Am I the intersection of points at which my thoughts and feelings interact with my culture, history, relationships, health, the weather today? This is a unique map, which has never been created before. The map is experienced within the body — the first and most obvious differentiating marker between “I” and “everyone else”.
Questions such as “Who am I?” or “What am I?” point toward a “thing” which we are, or a substance. This “thing” is notoriously difficult to grasp or define, and during therapy these questions — “Who am I? What am I?” — while they seem to arise naturally in the mind, can also get in the way of the work the client wants to do.
Maybe it makes more sense to see myself as a location? As a specific intersection of points at which my thoughts and feelings interact with my culture, history, relationships, health, the weather today? As these individual trajectories intersect, each one is changed on meeting the others, creating a unique map of specific points which has never been made before. This map is experienced within the body — the first and most obvious differentiating marker between “I” and “everyone else”.

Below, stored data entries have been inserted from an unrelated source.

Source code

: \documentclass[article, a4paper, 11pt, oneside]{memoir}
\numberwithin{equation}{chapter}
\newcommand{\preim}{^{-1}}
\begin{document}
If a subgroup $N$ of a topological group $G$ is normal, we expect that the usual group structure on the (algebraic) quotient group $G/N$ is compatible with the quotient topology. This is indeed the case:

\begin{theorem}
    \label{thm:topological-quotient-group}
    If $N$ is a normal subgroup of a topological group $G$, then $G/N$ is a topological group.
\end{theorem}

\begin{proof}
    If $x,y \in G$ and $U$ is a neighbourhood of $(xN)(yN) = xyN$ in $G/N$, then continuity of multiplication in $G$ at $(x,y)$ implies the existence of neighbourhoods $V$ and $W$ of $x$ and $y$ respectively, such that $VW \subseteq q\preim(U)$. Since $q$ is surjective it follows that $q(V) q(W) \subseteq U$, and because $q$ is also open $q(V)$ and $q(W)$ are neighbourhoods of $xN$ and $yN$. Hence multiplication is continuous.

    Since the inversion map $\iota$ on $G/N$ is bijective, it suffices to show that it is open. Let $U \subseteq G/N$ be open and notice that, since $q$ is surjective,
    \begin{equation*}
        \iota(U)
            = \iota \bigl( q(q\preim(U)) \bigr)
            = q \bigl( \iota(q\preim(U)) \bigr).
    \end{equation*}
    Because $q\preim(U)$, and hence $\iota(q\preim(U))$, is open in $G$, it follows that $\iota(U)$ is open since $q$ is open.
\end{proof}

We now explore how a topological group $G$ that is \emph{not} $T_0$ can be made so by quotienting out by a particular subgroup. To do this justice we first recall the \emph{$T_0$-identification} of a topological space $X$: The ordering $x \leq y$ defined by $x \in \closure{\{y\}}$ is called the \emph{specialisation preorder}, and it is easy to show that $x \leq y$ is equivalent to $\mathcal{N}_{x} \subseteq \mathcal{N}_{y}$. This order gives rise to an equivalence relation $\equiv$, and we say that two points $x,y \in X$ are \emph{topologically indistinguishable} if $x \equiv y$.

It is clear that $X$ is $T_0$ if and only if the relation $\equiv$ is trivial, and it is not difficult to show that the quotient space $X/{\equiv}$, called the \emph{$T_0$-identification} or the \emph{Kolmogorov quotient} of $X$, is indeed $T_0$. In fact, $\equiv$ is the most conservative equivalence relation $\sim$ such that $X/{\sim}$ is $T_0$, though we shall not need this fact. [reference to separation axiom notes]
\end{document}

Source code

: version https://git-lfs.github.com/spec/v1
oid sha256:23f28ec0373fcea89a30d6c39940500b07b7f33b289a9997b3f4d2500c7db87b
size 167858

William James, in 1912, wrote, “The body is the storm centre, the origin of coordinates, the constant place of stress in all that experience-train… The word ‘I’, then, is primarily a noun of position, just like ‘this’ and ‘here’.”
We are the place where our experiences meet and merge and are sorted. This place is not in the slightest abstract: it is our bodies, brains, nervous systems. “Self” is this place, and this orienting system.
Lakoff and Johnson have done extensive research on how the language we use, with special regard to metaphors, is grounded in our bodily experiences of orienting ourselves in space. “Spatial-relations concepts are at the heart of our conceptual systems.” (Lakoff and Johnson 1999, p. 25) So language, the hallmark of culture, what separates us from animals, can be seen to be grounded in our physical experiences of seeing the world around us and orienting ourselves within it.
We are in one particular spot, and some things are “beyond us”, “just out of reach”, while others have been “put behind us”, or “set aside” for now while we concentrate on “moving forward” with the task in hand. Maybe we are feeling a little “down”, or maybe we are “over that now”. You get the picture.
The discipline of cultural psychology takes this perception of ourselves as a location as primary. We are “here”, and this presence is an underlying sense that we can all agree on. As long as we are alive, we are “here”, in this body. The rest is a question of where we are in space and time, in our bodies, our families, our cultures and histories.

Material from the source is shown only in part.